Color developers are usually alkaline aqueous solutions containing color developing agents. As these color developing agents, known primary aromatic amine compounds, e.g., phenylenediamines such as 4-amino-N,N-diethylaniline, 3-methyl-4-amino-N,N-diethylaniline, 4-amino-N-ethyl-N-β-hydroxyethylaniline, 3-methyl-4-amino-N-ethyl-N-β-hydroxyethylaniline, 3-methyl-4-amino-N-ethyl-N-β-methanesulfonamidoethylaniline, and 4-amino-3-methyl-N-ethyl-N-β-methoxyethylaniline, can be used.
In addition, the compounds described in L.F.A. Mason, Photographic Processing Chemistry, Focal Press, pp. 226-229 (1966), U.S. Pat. Nos. 2,193,015, 2,592,364, Japanese patent application (OPI) No. 64933/73, etc., may be used.
The color developers can further contain pH buffers, development inhibitors, antifoggants, and so forth.
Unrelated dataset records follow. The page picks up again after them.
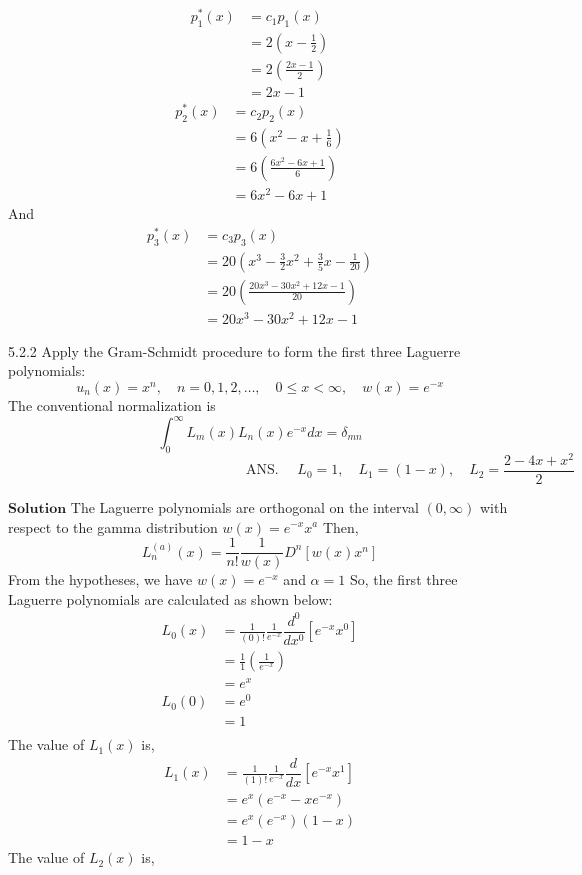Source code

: $$
\begin{aligned}
p_{1}^{*}(x) &=c_{1} p_{1}(x) \\
&=2\left(x-\frac{1}{2}\right) \\
&=2\left(\frac{2 x-1}{2}\right) \\
&=2x-1
\end{aligned}
$$
$$
\begin{aligned}
p_{2}^{*}(x) &=c_{2} p_{2}(x) \\
&=6\left(x^{2}-x+\frac{1}{6}\right) \\
&=6\left(\frac{6 x^{2}-6 x+1}{6}\right)\\
&=6x^2-6x+1
\end{aligned}
$$
And
$$
\begin{aligned}
p_{3}^{*}(x) &=c_{3} p_{3}(x) \\
&=20\left(x^{3}-\frac{3}{2} x^{2}+\frac{3}{5} x-\frac{1}{20}\right) \\
&=20\left(\frac{20 x^{3}-30 x^{2}+12 x-1}{20}\right) \\
&=20x^3 -30x^2+12x-1
\end{aligned}
$$


\newpage

\begin{mybox}{5.2.2}
Apply the Gram-Schmidt procedure to form the first three Laguerre polynomials:
$$
u_{n}(x)=x^{n}, \quad n=0,1,2, \ldots, \quad 0 \leq x<\infty, \quad w(x)=e^{-x}
$$
The conventional normalization is
$$
\int_{0}^{\infty} L_{m}(x) L_{n}(x) e^{-x} d x=\delta_{m n}
$$
$$
\hspace{7cm}\text { ANS. } \quad L_{0}=1, \quad L_{1}=(1-x), \quad L_{2}=\frac{2-4 x+x^{2}}{2}
$$
\end{mybox}

$\boxed{\textbf{Solution}}$ The Laguerre polynomials are orthogonal on the interval $(0, \infty)$ with respect to the gamma
distribution $w(x)=e^{-x} x^{a}$
Then,
$$L_{n}^{(a)}(x)=\frac{1}{n !} \frac{1}{w(x)} D^{n}\left[w(x) x^{n}\right]$$
From the hypotheses, we have
$w(x)=e^{-x}$ and $\alpha=1$ So, the first three Laguerre polynomials are calculated as shown below:
$$
\begin{aligned}
L_{0}(x) &=\frac{1}{(0) !} \frac{1}{e^{-x}} \dfrac{d^0}{dx^0}\left[e^{-x} x^{0}\right] \\
&=\frac{1}{1}\left(\frac{1}{e^{-x}}\right) \\
&=e^{x} \\
L_{0}(0)&=e^{0} \\
&=1 \\
\end{aligned}
$$
The value of $L_{1}(x)$ is,
$$
\begin{aligned}
L_{1}(x) &=\frac{1}{(1) !} \frac{1}{e^{-x}} \dfrac{d}{dx}\left[e^{-x} x^{1}\right] \\
&=e^{x}\left(e^{-x}-x e^{-x}\right) \\
&=e^{x}\left(e^{-x}\right)(1-x) \\
&=1-x
\end{aligned}
$$
The value of $L_{2}(x)$ is,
If necessary, hard water-softening agents, preservatives, organic solvents, development accelerators, dye forming couplers, competitive couplers, foggants, auxiliary developing agents, tackifiers, polycarboxylic acid-based chelating agents, antioxidants and the like may be incorporated.
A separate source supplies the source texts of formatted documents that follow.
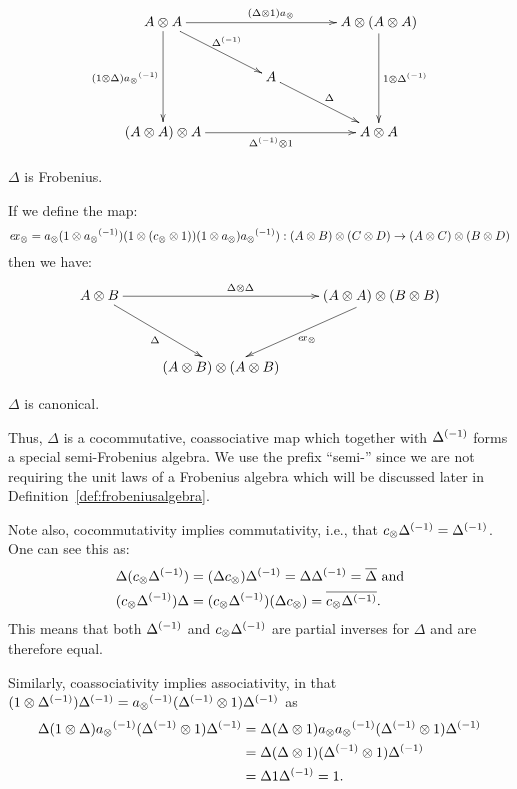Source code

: \begin{definition}
  \[
    \xymatrix @C=40pt @R=25pt{
      A \* A \ar[dd]_{(1\*\Delta) \inv{a_{\*}}} \ar[dr]^{\inv{\Delta}}
      \ar[rr]^{(\Delta \* 1) a_{\*}} & &
      A \* (A \* A) \ar[dd]^{1 \* \inv{\Delta}}\\
      & A \ar[dr]^{\Delta} & \\
      (A \* A) \* A \ar[rr]_{\inv{\Delta} \* 1} & &
      A \* A
    }
  \]
\begin{center}$\Delta$ is Frobenius.\end{center}
If we define the map:
  \[
    e\!x_{\otimes} =  a_{\otimes}(1\otimes{a_{\otimes}}^{(-1)})(1\otimes(c_{\otimes}\otimes1))(1\otimes a_{\otimes}){a_{\otimes}}^{(-1)}): (A\otimes B)\otimes(C\otimes D) \to (A\otimes C) \otimes (B\otimes D)
  \]
then we have:
  \[
    \xymatrix @C=25pt @R=35pt{
      A \* B \ar[dr]_{\Delta}
      \ar[rr]^{\Delta \* \Delta} && (A \* A) \* (B \* B) \ar[dl]^{\excs}\\
      &(A \* B) \* (A \* B)
    }
  \]
\begin{center}$\Delta$ is canonical.\end{center}

  Thus, $\Delta$ is a cocommutative, coassociative map which together with ${\Delta}^{(-1)}$ forms a
  special semi-Frobenius algebra. We use the prefix ``semi-'' since we are not requiring the unit laws
  of a Frobenius algebra which will be discussed later in Definition~\ref{def:frobeniusalgebra}.
\end{definition}

Note also, cocommutativity implies commutativity, i.e., that $c_{\otimes}{\Delta}^{(-1)} = {\Delta}^{(-1)}$.
One can see this as:
\begin{align*}
  \Delta(c_{\otimes}{\Delta}^{(-1)})
  &= (\Delta c_{\otimes}){\Delta}^{(-1)} = \Delta{\Delta}^{(-1)} = \overline{\Delta} \text{ and}\\
  (c_{\otimes}{\Delta}^{(-1)})\Delta
  & = (c_{\otimes}{\Delta}^{(-1)})(\Delta c_{\otimes}) = \overline{c_{\otimes}{\Delta}^{(-1)}}.
\end{align*}
This means that both ${\Delta}^{(-1)}$ and $c_{\otimes}{\Delta}^{(-1)}$ are partial inverses for $\Delta$
and are therefore equal.

Similarly, coassociativity implies associativity, in that
$(1\otimes{\Delta}^{(-1)}){\Delta}^{(-1)} =  {a_{\otimes}}^{(-1)}({\Delta}^{(-1)}\otimes 1){\Delta}^{(-1)}$ as
\begin{align*}
  \Delta(1\otimes\Delta){a_{\otimes}}^{(-1)}({\Delta}^{(-1)}\otimes 1){\Delta}^{(-1)} &=
  \Delta(\Delta\otimes1)a_{\otimes}{a_{\otimes}}^{(-1)}({\Delta}^{(-1)}\otimes 1){\Delta}^{(-1)} \\
  & =\Delta(\Delta\otimes1)({\Delta}^{(-1)}\otimes 1){\Delta}^{(-1)} \\
  & =\Delta 1{\Delta}^{(-1)} = 1.
\end{align*}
Specific examples of such additives are described in, for example, Research Disclosure (RD-17643), U.S. Pat. No. 4,083,723, and West German Pat. (OLS) No. 2,622,950.
After the color development, the photographic emulsion layer is usually bleached. This bleach processing may be performed simultaneously with a fix processing, or they may be performed independently.
Bleaching agents which can be used include compounds of polyvalent metals, e.g., iron (III), cobalt (III), chromium (VI), and copper (II), peracids, quinones and nitroso compounds. For example, ferricyanides; dichromates; organic complex salts of iron (III) or cobalt (III), e.g., complex salts of organic acids, such as aminopolycarboxylic acids (e.g., ethylenediaminetetraacetic acid, nitrilotriacetic acid and 1,3-diamino-2-propanoltetraacetic acid) or organic acids (e.g., citric acid, tartaric acid and malic acid); persulfates; permanganates; and nitrosophenol can be used. Of these compounds, potassium ferricyanide, iron (III) sodium ethylenediaminetetraacetate, and iron (III) ammonium ethylenediaminetetraacetate are particularly useful. Ethylenediaminetetraacetic acid iron (III) complex salts are useful in both an independent bleaching solution and a combined bleach-fixing solution.
In bleaching or bleach-fixing solutions can be incorporated various additives, such as bleach accelerators as described in U.S. Pat. Nos. 3,042,520, 3,241,966, Japanese patent publication Nos. 8506/70 and 8836/70, and thiol compounds as described in Japanese patent application (OPE) No. 65732/78.
Photographic emulsions as used herein may be spectrally sensitized with, for example, methine dyes.
Useful sensitizing dyes are described in, for example, German Pat. No. 929,080, U.S. Pat. Nos. 2,493,748, 2,503,776, 2,519,001, 2,912,329, 3,656,959, 3,672,897, 4,025,349, British Pat. No. 1,242,588, and Japanese patent publication No. 14030/69. These sensitizing dyes may be used individually or in combination with each other. Combinations of sensitizing dyes are often used particularly for the purpose of super-sensitization. Typical examples are described in U.S. Pat. Nos. 2,688,545, 2,977,229, 3,397,060, 3,522,052, 3,527,641, 3,617,293, 3,628,964, 3,666,480, 3,672,898, 3,679,428, 3,814,609, 4,026,707 British Pat. No. 1,344,281, Japanese patent publication Nos. 4936/68, 12375/78, Japanese patent application (OPI) Nos. 110618/77 and 109925/77.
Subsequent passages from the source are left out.